[[ DATA open ]]
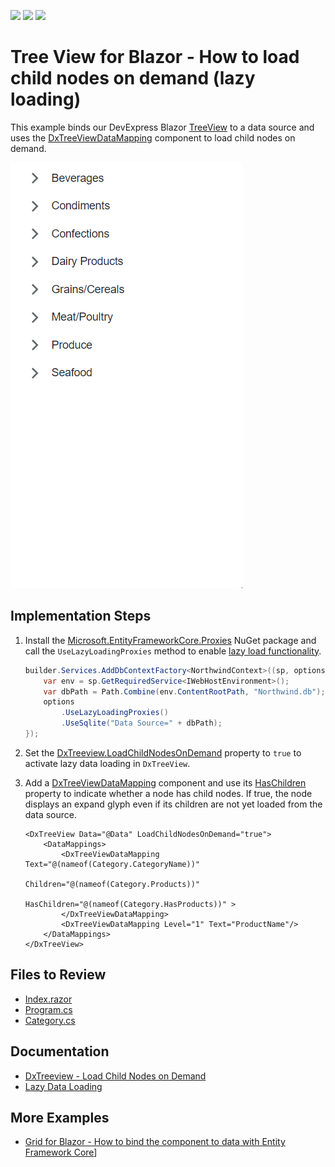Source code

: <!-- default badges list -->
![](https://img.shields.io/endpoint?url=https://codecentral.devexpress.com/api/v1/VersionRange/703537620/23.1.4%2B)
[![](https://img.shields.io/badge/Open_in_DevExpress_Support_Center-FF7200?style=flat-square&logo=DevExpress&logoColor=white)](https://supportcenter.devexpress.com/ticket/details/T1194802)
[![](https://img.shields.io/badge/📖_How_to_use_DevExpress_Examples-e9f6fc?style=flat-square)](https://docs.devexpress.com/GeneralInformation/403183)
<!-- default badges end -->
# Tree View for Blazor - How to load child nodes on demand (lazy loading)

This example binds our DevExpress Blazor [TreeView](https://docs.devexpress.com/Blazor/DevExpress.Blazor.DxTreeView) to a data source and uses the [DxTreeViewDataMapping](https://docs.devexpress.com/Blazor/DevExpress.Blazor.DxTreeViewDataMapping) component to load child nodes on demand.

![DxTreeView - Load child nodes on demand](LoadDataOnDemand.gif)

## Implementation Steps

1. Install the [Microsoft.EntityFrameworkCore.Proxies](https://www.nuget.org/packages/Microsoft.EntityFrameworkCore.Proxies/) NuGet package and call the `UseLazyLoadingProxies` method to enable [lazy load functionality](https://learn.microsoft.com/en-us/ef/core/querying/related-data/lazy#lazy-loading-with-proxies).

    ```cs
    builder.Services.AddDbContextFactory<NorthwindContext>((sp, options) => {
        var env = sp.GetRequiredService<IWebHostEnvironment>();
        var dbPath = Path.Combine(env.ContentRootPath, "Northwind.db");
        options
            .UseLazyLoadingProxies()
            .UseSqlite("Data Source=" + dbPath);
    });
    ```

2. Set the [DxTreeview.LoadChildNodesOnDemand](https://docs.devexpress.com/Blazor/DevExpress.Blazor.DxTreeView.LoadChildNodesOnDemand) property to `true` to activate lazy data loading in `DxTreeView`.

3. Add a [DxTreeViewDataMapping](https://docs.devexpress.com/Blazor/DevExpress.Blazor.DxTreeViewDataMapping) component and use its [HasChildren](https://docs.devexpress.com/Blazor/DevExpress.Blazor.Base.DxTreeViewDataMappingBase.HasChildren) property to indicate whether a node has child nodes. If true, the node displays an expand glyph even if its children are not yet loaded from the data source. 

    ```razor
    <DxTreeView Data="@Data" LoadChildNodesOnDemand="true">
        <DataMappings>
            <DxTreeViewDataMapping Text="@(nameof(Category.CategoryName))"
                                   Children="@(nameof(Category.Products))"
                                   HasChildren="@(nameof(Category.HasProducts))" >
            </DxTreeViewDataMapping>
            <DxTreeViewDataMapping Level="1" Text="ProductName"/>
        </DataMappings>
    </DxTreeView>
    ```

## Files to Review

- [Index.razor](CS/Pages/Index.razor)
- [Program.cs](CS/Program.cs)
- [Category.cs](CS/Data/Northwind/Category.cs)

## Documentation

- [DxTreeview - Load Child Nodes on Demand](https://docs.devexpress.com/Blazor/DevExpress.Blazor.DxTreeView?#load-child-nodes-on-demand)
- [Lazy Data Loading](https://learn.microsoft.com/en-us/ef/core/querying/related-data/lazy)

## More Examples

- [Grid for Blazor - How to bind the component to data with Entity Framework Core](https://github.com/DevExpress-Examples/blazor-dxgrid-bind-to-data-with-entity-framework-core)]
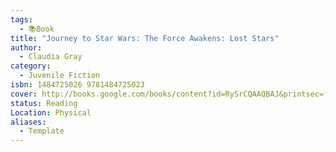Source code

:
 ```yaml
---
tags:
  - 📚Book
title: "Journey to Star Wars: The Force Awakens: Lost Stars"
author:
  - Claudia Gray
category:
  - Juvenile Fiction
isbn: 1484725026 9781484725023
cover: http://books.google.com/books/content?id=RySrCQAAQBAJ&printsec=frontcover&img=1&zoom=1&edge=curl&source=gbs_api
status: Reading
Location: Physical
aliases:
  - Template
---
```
[[ DATA closed ]]
WHAT IS REQUIRED »
Would you set down the records exactly, with no pictures included?

FINISHED EXERCISE »
Source code

: <!-- default badges list -->
![](https://img.shields.io/endpoint?url=https://codecentral.devexpress.com/api/v1/VersionRange/703537620/23.1.4%2B)
[![](https://img.shields.io/badge/Open_in_DevExpress_Support_Center-FF7200?style=flat-square&logo=DevExpress&logoColor=white)](https://supportcenter.devexpress.com/ticket/details/T1194802)
[![](https://img.shields.io/badge/📖_How_to_use_DevExpress_Examples-e9f6fc?style=flat-square)](https://docs.devexpress.com/GeneralInformation/403183)
<!-- default badges end -->
# Tree View for Blazor - How to load child nodes on demand (lazy loading)

This example binds our DevExpress Blazor [TreeView](https://docs.devexpress.com/Blazor/DevExpress.Blazor.DxTreeView) to a data source and uses the [DxTreeViewDataMapping](https://docs.devexpress.com/Blazor/DevExpress.Blazor.DxTreeViewDataMapping) component to load child nodes on demand.

![DxTreeView - Load child nodes on demand](LoadDataOnDemand.gif)

## Implementation Steps

1. Install the [Microsoft.EntityFrameworkCore.Proxies](https://www.nuget.org/packages/Microsoft.EntityFrameworkCore.Proxies/) NuGet package and call the `UseLazyLoadingProxies` method to enable [lazy load functionality](https://learn.microsoft.com/en-us/ef/core/querying/related-data/lazy#lazy-loading-with-proxies).

    ```cs
    builder.Services.AddDbContextFactory<NorthwindContext>((sp, options) => {
        var env = sp.GetRequiredService<IWebHostEnvironment>();
        var dbPath = Path.Combine(env.ContentRootPath, "Northwind.db");
        options
            .UseLazyLoadingProxies()
            .UseSqlite("Data Source=" + dbPath);
    });
    ```

2. Set the [DxTreeview.LoadChildNodesOnDemand](https://docs.devexpress.com/Blazor/DevExpress.Blazor.DxTreeView.LoadChildNodesOnDemand) property to `true` to activate lazy data loading in `DxTreeView`.

3. Add a [DxTreeViewDataMapping](https://docs.devexpress.com/Blazor/DevExpress.Blazor.DxTreeViewDataMapping) component and use its [HasChildren](https://docs.devexpress.com/Blazor/DevExpress.Blazor.Base.DxTreeViewDataMappingBase.HasChildren) property to indicate whether a node has child nodes. If true, the node displays an expand glyph even if its children are not yet loaded from the data source. 

    ```razor
    <DxTreeView Data="@Data" LoadChildNodesOnDemand="true">
        <DataMappings>
            <DxTreeViewDataMapping Text="@(nameof(Category.CategoryName))"
                                   Children="@(nameof(Category.Products))"
                                   HasChildren="@(nameof(Category.HasProducts))" >
            </DxTreeViewDataMapping>
            <DxTreeViewDataMapping Level="1" Text="ProductName"/>
        </DataMappings>
    </DxTreeView>
    ```

## Files to Review

- [Index.razor](CS/Pages/Index.razor)
- [Program.cs](CS/Program.cs)
- [Category.cs](CS/Data/Northwind/Category.cs)

## Documentation

- [DxTreeview - Load Child Nodes on Demand](https://docs.devexpress.com/Blazor/DevExpress.Blazor.DxTreeView?#load-child-nodes-on-demand)
- [Lazy Data Loading](https://learn.microsoft.com/en-us/ef/core/querying/related-data/lazy)

## More Examples

- [Grid for Blazor - How to bind the component to data with Entity Framework Core](https://github.com/DevExpress-Examples/blazor-dxgrid-bind-to-data-with-entity-framework-core)]
Source code

:
 ```yaml
---
tags:
  - 📚Book
title: "Journey to Star Wars: The Force Awakens: Lost Stars"
author:
  - Claudia Gray
category:
  - Juvenile Fiction
isbn: 1484725026 9781484725023
cover: http://books.google.com/books/content?id=RySrCQAAQBAJ&printsec=frontcover&img=1&zoom=1&edge=curl&source=gbs_api
status: Reading
Location: Physical
aliases:
  - Template
---
```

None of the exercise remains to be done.